──────── Data provided
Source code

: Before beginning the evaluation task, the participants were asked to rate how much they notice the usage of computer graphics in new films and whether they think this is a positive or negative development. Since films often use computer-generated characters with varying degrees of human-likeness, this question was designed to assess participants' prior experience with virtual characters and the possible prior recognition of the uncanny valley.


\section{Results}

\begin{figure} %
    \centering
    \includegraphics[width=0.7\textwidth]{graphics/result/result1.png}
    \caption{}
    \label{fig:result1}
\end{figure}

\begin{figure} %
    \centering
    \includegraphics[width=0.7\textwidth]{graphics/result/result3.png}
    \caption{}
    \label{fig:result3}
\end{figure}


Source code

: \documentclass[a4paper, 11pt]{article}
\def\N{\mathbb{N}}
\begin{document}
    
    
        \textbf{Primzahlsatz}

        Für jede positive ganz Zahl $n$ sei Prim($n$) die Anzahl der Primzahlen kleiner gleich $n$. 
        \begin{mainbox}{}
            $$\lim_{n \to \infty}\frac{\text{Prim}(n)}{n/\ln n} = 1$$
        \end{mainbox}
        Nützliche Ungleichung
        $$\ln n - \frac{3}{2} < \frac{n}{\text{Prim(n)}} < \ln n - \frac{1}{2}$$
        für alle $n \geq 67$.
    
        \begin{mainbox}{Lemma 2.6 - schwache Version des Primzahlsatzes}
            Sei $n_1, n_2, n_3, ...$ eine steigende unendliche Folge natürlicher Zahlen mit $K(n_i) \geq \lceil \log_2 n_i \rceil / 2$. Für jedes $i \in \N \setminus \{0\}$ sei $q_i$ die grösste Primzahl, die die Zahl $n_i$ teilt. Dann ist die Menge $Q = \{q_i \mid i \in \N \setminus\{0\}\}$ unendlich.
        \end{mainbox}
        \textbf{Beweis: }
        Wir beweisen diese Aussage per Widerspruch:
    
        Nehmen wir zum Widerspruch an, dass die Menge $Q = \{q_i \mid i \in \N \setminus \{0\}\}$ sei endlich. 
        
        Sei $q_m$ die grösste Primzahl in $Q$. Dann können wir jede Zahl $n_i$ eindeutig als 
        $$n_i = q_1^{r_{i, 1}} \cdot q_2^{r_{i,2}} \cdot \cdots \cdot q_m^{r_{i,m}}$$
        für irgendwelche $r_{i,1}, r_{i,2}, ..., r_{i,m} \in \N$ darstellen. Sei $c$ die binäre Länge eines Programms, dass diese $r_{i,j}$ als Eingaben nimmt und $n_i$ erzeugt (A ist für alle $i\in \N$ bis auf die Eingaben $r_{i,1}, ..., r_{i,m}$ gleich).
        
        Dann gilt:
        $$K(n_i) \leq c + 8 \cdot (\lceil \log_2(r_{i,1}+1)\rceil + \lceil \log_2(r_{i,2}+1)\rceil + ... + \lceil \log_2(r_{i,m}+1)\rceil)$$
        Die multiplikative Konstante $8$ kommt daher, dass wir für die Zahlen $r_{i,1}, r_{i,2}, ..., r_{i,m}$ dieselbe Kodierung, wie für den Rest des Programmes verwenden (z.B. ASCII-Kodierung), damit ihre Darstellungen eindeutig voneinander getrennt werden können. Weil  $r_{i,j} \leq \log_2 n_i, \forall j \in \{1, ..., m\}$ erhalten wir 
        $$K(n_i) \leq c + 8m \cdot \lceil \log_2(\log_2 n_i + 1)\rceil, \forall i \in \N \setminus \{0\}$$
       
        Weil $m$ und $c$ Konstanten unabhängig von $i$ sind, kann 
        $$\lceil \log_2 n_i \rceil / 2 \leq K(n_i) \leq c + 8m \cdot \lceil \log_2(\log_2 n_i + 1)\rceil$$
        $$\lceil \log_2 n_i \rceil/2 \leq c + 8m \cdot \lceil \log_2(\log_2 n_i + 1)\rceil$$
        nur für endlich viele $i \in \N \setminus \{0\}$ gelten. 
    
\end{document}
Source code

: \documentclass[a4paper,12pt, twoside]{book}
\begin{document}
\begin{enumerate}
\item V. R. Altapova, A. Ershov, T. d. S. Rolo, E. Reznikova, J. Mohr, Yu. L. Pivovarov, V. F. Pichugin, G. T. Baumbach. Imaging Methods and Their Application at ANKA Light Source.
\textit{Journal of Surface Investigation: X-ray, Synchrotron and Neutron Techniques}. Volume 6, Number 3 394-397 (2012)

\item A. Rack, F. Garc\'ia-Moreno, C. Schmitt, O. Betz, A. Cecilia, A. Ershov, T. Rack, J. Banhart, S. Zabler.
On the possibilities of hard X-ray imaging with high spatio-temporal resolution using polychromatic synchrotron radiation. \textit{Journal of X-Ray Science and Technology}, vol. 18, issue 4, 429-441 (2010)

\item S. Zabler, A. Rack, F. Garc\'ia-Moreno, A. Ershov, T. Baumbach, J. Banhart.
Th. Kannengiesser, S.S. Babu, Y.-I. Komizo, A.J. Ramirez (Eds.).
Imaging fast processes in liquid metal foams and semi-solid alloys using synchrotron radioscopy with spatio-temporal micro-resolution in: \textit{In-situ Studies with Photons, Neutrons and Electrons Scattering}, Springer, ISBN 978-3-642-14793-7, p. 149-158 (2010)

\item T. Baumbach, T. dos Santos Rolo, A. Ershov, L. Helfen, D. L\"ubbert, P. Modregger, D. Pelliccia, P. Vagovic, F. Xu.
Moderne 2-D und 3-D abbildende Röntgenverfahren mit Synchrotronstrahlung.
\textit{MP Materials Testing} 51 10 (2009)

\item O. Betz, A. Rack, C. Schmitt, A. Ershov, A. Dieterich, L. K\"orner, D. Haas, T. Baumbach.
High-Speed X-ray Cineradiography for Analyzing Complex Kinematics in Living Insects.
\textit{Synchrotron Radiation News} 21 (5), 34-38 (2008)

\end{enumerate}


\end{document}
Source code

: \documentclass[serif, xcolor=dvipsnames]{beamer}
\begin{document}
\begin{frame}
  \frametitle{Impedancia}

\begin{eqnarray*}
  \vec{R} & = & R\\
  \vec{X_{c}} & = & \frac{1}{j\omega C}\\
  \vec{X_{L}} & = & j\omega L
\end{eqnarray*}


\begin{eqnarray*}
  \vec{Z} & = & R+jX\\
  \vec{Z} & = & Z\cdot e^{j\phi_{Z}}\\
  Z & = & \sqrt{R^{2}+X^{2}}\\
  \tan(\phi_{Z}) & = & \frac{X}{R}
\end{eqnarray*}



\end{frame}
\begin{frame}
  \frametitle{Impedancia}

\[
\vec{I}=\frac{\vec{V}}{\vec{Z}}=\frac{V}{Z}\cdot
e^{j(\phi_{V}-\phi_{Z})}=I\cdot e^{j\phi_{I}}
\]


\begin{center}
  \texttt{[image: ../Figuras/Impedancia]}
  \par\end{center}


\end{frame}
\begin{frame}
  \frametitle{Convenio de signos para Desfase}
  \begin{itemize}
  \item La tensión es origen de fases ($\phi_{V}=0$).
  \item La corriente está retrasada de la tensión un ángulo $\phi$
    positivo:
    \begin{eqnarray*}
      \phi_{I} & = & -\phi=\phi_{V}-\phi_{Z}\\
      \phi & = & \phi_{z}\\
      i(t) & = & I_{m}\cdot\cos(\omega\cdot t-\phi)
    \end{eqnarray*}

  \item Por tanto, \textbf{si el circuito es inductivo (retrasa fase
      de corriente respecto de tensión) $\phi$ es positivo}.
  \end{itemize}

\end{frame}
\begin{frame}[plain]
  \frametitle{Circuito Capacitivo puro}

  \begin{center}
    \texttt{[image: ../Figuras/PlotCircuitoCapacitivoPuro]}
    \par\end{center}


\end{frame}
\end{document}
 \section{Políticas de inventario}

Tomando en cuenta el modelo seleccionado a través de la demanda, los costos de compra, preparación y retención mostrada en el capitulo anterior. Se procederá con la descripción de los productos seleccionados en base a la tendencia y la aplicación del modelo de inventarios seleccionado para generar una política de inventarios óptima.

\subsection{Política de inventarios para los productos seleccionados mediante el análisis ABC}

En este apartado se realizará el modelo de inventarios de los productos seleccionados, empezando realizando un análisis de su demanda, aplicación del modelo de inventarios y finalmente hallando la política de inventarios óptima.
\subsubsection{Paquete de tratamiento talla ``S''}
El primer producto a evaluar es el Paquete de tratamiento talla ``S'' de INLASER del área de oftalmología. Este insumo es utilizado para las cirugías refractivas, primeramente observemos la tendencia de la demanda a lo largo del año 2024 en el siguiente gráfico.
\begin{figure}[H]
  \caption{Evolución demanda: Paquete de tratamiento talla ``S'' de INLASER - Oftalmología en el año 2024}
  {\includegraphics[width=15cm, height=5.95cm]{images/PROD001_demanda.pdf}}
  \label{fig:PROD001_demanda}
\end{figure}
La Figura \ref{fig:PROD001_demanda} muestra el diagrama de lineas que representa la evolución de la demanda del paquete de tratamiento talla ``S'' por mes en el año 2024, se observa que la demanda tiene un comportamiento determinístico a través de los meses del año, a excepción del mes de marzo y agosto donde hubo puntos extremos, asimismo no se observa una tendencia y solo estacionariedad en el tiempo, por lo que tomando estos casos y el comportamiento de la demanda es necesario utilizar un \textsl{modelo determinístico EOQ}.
────────────────
### Task
Copy out each line in the preceding records that contains "través".

### Exercise answer
Tomando en cuenta el modelo seleccionado a través de la demanda, los costos de compra, preparación y retención mostrada en el capitulo anterior. Se procederá con la descripción de los productos seleccionados en base a la tendencia y la aplicación del modelo de inventarios seleccionado para generar una política de inventarios óptima.
La Figura \ref{fig:PROD001_demanda} muestra el diagrama de lineas que representa la evolución de la demanda del paquete de tratamiento talla ``S'' por mes en el año 2024, se observa que la demanda tiene un comportamiento determinístico a través de los meses del año, a excepción del mes de marzo y agosto donde hubo puntos extremos, asimismo no se observa una tendencia y solo estacionariedad en el tiempo, por lo que tomando estos casos y el comportamiento de la demanda es necesario utilizar un \textsl{modelo determinístico EOQ}.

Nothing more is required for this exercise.